According to The Washington Post:
“Frosty E. Hardiman is neither impressed nor surprised that "An Inconvenient Truth," the global-warming movie narrated by former vice president Al Gore, received an Oscar nomination this week for best documentary.
"Liberal left is all over Hollywood," he grumbled a few hours after the nomination was announced.
Hardiman, a parent of seven here in the southern suburbs of Seattle, has himself roiled the global-warming waters. It happened early this month when he learned that one of his daughters would be watching "An Inconvenient Truth" in her seventh-grade science class.
"No you will not teach or show that propagandist Al Gore video to my child, blaming our nation -- the greatest nation ever to exist on this planet -- for global warming," Hardiman wrote in an e-mail to the Federal Way School Board. The 43-year-old computer consultant is an evangelical Christian who says he believes that a warming planet is "one of the signs" of Jesus Christ's imminent return for Judgment Day.”
Ok, first, this clown's name is Frosty? Second, he has seven kids? Third, why do local communities continue to let these numb nuts dictate teaching in the classrooms? The Post goes on to report:
“His angry e-mail (along with complaints from a few other parents) stopped the film from being shown to Hardiman's daughter.
The teacher in that science class, Kay Walls, says that after Hardiman's e-mail she was told by her principal that she would receive a disciplinary letter for not following school board rules that require her to seek written permission to present "controversial" materials in class.”

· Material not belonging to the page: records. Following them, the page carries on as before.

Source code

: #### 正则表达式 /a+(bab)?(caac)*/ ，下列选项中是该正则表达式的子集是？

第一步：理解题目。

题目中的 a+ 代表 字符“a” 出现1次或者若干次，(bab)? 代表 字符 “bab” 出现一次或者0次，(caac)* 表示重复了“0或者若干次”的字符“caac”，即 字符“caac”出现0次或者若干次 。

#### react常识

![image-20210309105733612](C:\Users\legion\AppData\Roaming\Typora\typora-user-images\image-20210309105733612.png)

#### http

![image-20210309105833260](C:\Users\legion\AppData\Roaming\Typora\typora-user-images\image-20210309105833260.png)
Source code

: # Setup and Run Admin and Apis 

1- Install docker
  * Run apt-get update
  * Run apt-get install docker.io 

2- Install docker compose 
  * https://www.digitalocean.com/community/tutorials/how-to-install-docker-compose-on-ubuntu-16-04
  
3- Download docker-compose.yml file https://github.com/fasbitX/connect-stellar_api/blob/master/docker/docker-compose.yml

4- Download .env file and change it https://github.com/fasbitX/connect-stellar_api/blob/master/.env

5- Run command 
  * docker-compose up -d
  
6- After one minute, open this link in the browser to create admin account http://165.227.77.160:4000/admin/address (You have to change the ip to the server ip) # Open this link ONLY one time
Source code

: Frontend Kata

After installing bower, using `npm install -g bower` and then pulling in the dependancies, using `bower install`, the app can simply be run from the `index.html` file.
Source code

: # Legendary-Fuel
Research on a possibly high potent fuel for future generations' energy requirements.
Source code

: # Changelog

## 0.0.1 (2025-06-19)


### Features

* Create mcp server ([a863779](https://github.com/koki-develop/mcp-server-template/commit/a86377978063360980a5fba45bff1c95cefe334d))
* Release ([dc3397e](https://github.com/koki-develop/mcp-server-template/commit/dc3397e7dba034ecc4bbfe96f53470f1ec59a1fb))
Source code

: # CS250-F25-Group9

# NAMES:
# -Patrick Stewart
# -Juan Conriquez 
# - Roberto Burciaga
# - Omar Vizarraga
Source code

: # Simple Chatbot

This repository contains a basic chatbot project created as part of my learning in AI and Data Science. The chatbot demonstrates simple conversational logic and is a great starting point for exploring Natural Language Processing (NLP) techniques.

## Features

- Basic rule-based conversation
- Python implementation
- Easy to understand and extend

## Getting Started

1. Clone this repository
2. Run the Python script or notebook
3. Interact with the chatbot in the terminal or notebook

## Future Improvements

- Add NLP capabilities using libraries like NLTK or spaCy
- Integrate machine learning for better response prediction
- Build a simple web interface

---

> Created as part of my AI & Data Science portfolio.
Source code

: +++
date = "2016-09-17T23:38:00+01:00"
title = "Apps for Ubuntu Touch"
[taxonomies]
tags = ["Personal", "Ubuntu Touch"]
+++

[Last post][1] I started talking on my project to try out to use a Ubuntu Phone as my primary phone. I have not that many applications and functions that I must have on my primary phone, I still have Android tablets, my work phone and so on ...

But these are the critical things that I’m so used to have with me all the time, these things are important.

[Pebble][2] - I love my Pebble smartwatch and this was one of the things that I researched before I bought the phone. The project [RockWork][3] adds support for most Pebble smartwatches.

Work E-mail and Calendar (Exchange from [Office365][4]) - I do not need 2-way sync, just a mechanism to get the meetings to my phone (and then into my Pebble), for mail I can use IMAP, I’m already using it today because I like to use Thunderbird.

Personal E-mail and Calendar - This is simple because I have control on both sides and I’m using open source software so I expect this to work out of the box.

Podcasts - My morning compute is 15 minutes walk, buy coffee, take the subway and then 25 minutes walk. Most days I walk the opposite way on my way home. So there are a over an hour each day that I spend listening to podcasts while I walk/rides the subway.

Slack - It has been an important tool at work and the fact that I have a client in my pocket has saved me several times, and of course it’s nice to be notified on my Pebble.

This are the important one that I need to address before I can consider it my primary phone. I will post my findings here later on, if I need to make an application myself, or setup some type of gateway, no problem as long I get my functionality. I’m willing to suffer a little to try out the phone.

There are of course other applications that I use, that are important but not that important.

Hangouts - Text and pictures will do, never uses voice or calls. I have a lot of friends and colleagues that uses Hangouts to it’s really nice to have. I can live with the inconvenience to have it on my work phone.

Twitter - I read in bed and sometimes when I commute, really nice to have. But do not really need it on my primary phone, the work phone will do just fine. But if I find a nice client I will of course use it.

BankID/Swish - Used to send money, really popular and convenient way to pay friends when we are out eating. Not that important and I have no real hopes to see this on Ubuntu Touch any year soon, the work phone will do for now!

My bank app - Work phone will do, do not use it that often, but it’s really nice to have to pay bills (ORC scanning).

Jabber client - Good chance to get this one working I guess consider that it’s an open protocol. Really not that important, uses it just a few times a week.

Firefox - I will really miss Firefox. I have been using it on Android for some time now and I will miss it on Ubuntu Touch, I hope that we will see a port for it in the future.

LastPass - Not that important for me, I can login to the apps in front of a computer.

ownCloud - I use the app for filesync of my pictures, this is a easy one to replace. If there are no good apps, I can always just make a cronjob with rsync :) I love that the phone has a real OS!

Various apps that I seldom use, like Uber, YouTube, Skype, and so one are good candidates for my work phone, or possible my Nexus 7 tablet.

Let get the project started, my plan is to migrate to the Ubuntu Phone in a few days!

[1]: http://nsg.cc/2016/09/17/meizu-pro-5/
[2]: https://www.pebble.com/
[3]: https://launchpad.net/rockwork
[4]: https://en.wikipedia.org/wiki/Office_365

Wonderful. So we have a teacher who showed a respected and well-researched documentary about global warming, a doctrine that no serious person in the scientific community denies – hell, even George Bush noted it in his SOTU – being punished to appease a religious nut who has burdened the world with SEVEN fucking kids, who will no doubt grow up to be as bigoted, close-minded and ignorant as Frosty himself. (I assume that's a nickname, but, ya know dude, when you're a 43-year-old computer consultant, it might be time to lose the wacky nickname.)
This whole thing is like when the fundamentalists were able to get the teaching of evolution either banned from classrooms in Kansas, or at least have the theory of “intelligent design” – basically a form of creationism – taught alongside, as if they were equal.

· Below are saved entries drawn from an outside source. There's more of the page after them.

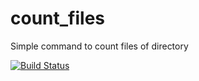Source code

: # count_files

Simple command to count files of directory

[![Build Status](https://travis-ci.org/billy482/count_files.svg)](https://travis-ci.org/billy482/count_files)
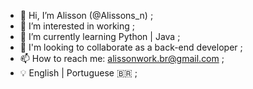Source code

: - 👋 Hi, I’m Alisson (@Alissons_n) ;
- 👀 I’m interested in working ;
- 🌱 I’m currently learning Python | Java ;
- 💞️ I'm looking to collaborate as a back-end developer ;
- 📫 How to reach me: alissonwork.br@gmail.com ; 
- 💡 English | Portuguese 🇧🇷 ;
<!---
AlissonWork/AlissonWork is a ✨ special ✨ repository because its `README.md` (this file) appears on your GitHub profile.
You can click the Preview link to take a look at your changes.
--->
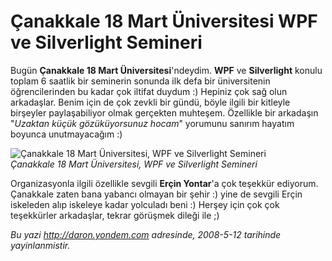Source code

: # Çanakkale 18 Mart Üniversitesi WPF ve Silverlight Semineri 

Bugün **Çanakkale 18 Mart Üniversitesi**'ndeydim. **WPF** ve
**Silverlight** konulu toplam 6 saatlik bir seminerin sonunda ilk defa
bir üniversitenin öğrencilerinden bu kadar çok iltifat duydum :) Hepiniz
çok sağ olun arkadaşlar. Benim için de çok zevkli bir gündü, böyle
ilgili bir kitleyle birşeyler paylaşabiliyor olmak gerçekten muhteşem.
Özellikle bir arkadaşın "*Uzaktan küçük gözüküyorsunuz hocam*" yorumunu
sanırım hayatım boyunca unutmayacağım :)

![Çanakkale 18 Mart Üniversitesi, WPF ve Silverlight
Semineri](media/Canakkale_18_Mart_Universitesi_WPF_ve_Silverlight_Semineri/12052008_1.jpg)\
*Çanakkale 18 Mart Üniversitesi, WPF ve Silverlight Semineri*

Organizasyonla ilgili özellikle sevgili **Erçin Yontar**'a çok teşekkür
ediyorum. Çanakkale zaten bana yabancı olmayan bir şehir :) yine de
sevgili Erçin iskeleden alıp iskeleye kadar yolculadı beni :) Herşey
için çok çok teşekkürler arkadaşlar, tekrar görüşmek dileği ile ;)


*Bu yazi http://daron.yondem.com adresinde, 2008-5-12 tarihinde yayinlanmistir.*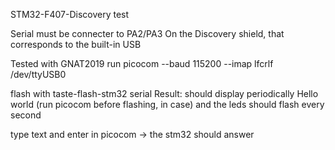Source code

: STM32-F407-Discovery test

Serial must be connecter to PA2/PA3
On the Discovery shield, that corresponds to the built-in USB

Tested with GNAT2019 
run picocom --baud 115200 --imap lfcrlf /dev/ttyUSB0

flash with taste-flash-stm32 serial
Result: should display periodically Hello world
(run picocom before flashing, in case)
and the leds should flash every second

type text and enter in picocom -> the stm32 should answer



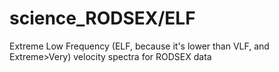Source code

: # science_RODSEX/ELF
Extreme Low Frequency (ELF, because it's lower than VLF, and Extreme>Very) velocity
spectra for RODSEX data 


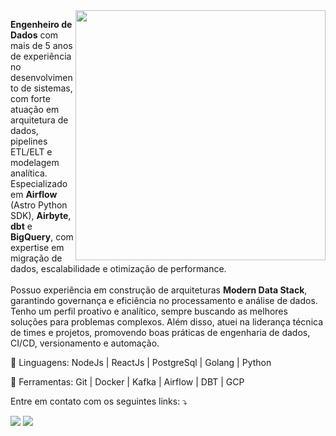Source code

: 
<img src="https://raw.githubusercontent.com/MicaelliMedeiros/micaellimedeiros/master/image/computer-illustration.png" min-width="400px" max-width="400px" width="400px" align="right">

<p align="left"> 
<b>Engenheiro de Dados</b> com mais de 5 anos de experiência no desenvolvimento de sistemas, com forte 
atuação em arquitetura de dados, pipelines ETL/ELT e modelagem analítica. Especializado em <b>Airflow</b> 
(Astro Python SDK), <b>Airbyte</b>, <b>dbt</b> e <b>BigQuery</b>, com expertise em migração de dados, escalabilidade e 
otimização de performance.</br></br>
Possuo experiência em construção de arquiteturas <b>Modern Data Stack</b>, garantindo governança e 
eficiência no processamento e análise de dados. Tenho um perfil proativo e analítico, sempre buscando 
as melhores soluções para problemas complexos. Além disso, atuei na liderança técnica de times e 
projetos, promovendo boas práticas de engenharia de dados, CI/CD, versionamento e automação. 
</p>

<p align="left">
  🦄 Linguagens: NodeJs | ReactJs | PostgreSql | Golang | Python
</p>

<p align="left">
  💼 Ferramentas: Git | Docker | Kafka | Airflow | DBT | GCP
</p>

<p align="left">
  Entre em contato com os seguintes links: ⤵️
</p>

<p align="left">
  <a href="mailto:caiolmaciell@gmail.com" alt="Gmail">
  <img src="https://img.shields.io/badge/-Gmail-FF0000?style=flat-square&labelColor=FF0000&logo=gmail&logoColor=white&link=caiolmaciell@gmail.com" /></a>

  <a href="https://www.linkedin.com/in/caio-maciel/" alt="LinkedIn">
  <img src="https://img.shields.io/badge/-Linkedin-0e76a8?style=flat-square&logo=Linkedin&logoColor=white&link=https://www.linkedin.com/in/caio-maciel/" /></a>
</p>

You know, I really don't care if these freaks believe angels in the sky watch down on us, and man was created in god's image and the earth was created in seven days just 3,000 years ago. But don't try to impose your fairy tales on the rest of us through taxpayer-funded public schools. If you want to believe all the religious shit, fine, indoctrinate your brats in a fucking religious school.
Even better, why don't you just team up with the fundamentalist Muslims who also hate modern life and all its sins, and go live with them in some paradise on earth in the middle east and leave the rest of us the fuck alone. I somehow get the feeling Frosty and al Sadr would get along just fine.
(Yes, this story really made me angry, in case you didn't notice.)